According to media returns immediately after the 2000 election, he failed to get5% of the popular vote nationwide. Later vote counts and in-depth analysis of voting in all fifty states showed that, in fact, he managed just half of that.

It didn’t become apparent to many until the beginning of October 2000, that voting for Mr.  Nader would hurt Al Gore. After the initial shock, Democrat Party leaders, major media pundits, and assorted liberals mounted campaigns to convince Mr. Nader to withdraw. First to draw blood was a group of former Nader’s Raiders, who went public with the claim that Nader had broken a promise not to campaign in states where he could hurt Gore. Then, Jonathan Alter, a Newsweek columnist, expressed his disappointment and concern. Many others followed suit, including a group of prominent American intellectuals, who published an open letter to Nader, suggesting that he was running “a wrecking ball campaign, one that betrays the very liberal and progressive values it claims to uphold.”

Unfazed by this criticism, Ralph Nader appeared on Good Morning America and spoke negatively about his old pupils, calling them “frightened liberals.” Returning to the stump, he campaigned extensively in Wisconsin, Michigan, Washington and Oregon during the final weeks of the election. These were all states where a strong Nader showing might have delivered a critical blow to Mr.
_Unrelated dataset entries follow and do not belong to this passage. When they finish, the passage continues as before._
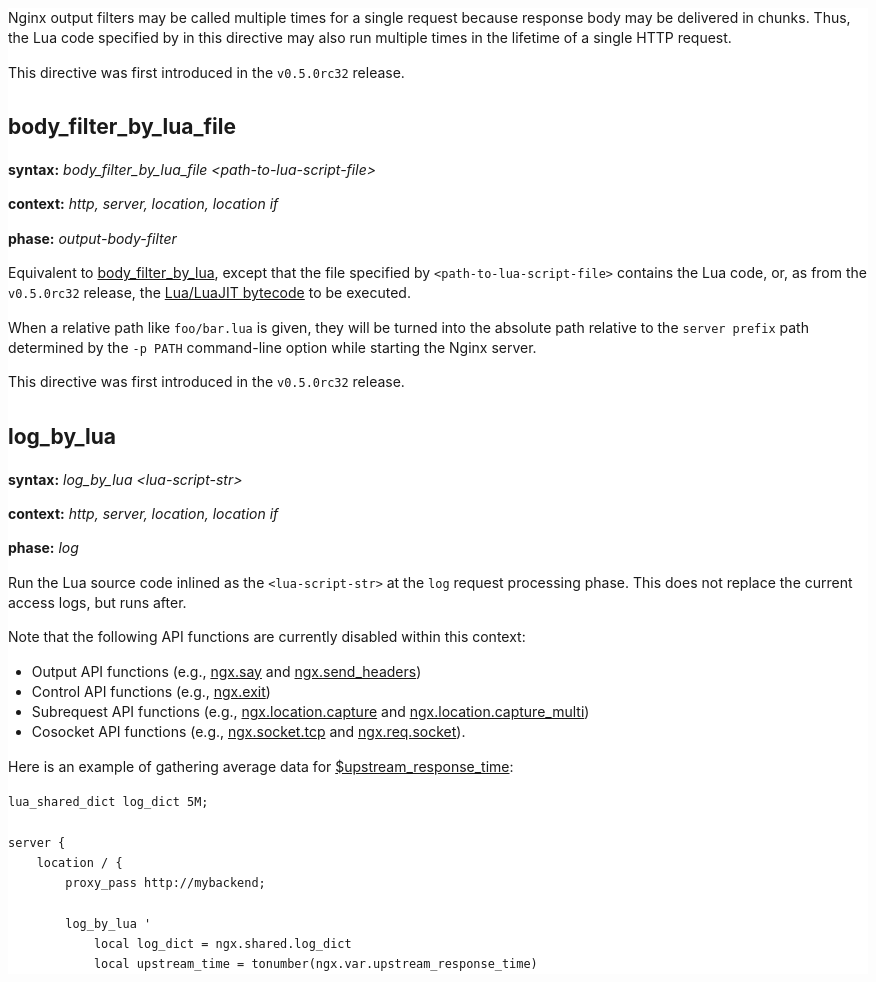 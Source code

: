 Nginx output filters may be called multiple times for a single request because response body may be delivered in chunks. Thus, the Lua code specified by in this directive may also run multiple times in the lifetime of a single HTTP request.

This directive was first introduced in the `v0.5.0rc32` release.

body_filter_by_lua_file
-----------------------

**syntax:** *body_filter_by_lua_file &lt;path-to-lua-script-file&gt;*

**context:** *http, server, location, location if*

**phase:** *output-body-filter*

Equivalent to [body_filter_by_lua](http://wiki.nginx.org/HttpLuaModule#body_filter_by_lua), except that the file specified by `<path-to-lua-script-file>` contains the Lua code, or, as from the `v0.5.0rc32` release, the [Lua/LuaJIT bytecode](http://wiki.nginx.org/HttpLuaModule#Lua/LuaJIT_bytecode_support) to be executed.

When a relative path like `foo/bar.lua` is given, they will be turned into the absolute path relative to the `server prefix` path determined by the `-p PATH` command-line option while starting the Nginx server.

This directive was first introduced in the `v0.5.0rc32` release.

log_by_lua
----------

**syntax:** *log_by_lua &lt;lua-script-str&gt;*

**context:** *http, server, location, location if*

**phase:** *log*

Run the Lua source code inlined as the `<lua-script-str>` at the `log` request processing phase. This does not replace the current access logs, but runs after.

Note that the following API functions are currently disabled within this context:

* Output API functions (e.g., [ngx.say](http://wiki.nginx.org/HttpLuaModule#ngx.say) and [ngx.send_headers](http://wiki.nginx.org/HttpLuaModule#ngx.send_headers))
* Control API functions (e.g., [ngx.exit](http://wiki.nginx.org/HttpLuaModule#ngx.exit)) 
* Subrequest API functions (e.g., [ngx.location.capture](http://wiki.nginx.org/HttpLuaModule#ngx.location.capture) and [ngx.location.capture_multi](http://wiki.nginx.org/HttpLuaModule#ngx.location.capture_multi))
* Cosocket API functions (e.g., [ngx.socket.tcp](http://wiki.nginx.org/HttpLuaModule#ngx.socket.tcp) and [ngx.req.socket](http://wiki.nginx.org/HttpLuaModule#ngx.req.socket)).

Here is an example of gathering average data for [$upstream_response_time](http://wiki.nginx.org/HttpUpstreamModule#.24upstream_response_time):


    lua_shared_dict log_dict 5M;

    server {
        location / {
            proxy_pass http://mybackend;

            log_by_lua '
                local log_dict = ngx.shared.log_dict
                local upstream_time = tonumber(ngx.var.upstream_response_time)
Gore's election bid. A report to this writer by an eyewitness in the Seattle area indicated that Nader was well received at a rally there in October 2000, drawing close to ten thousand people. And according to an article by Tom Squitieri, a writer for USA Today, “since last month, Nader has not held a major rally that drew less than one thousand people”.

Sensing that their appeal to withdraw was falling on deaf ears, Mr. Nader’s attackers switched to a national campaign to convince his supporters that a vote for him would be a vote wasted. Some went to the extreme of advocating a vote-swapping plan over the Internet, a scheme of dubious legality. At least one such web site was shut down in California after a warning by the Attorney General there that vote trading violated California state law.

Many pre-election polls put Mr.  Nader’s support at about 4% going in to the election. Apparently the widely-circulated stories that a vote for Nader was a wasted vote had some effect. According to an in depth analysis of voter patterns, it looks like about half of his supporters deserted Nader for Al Gore when they entered the voting booth.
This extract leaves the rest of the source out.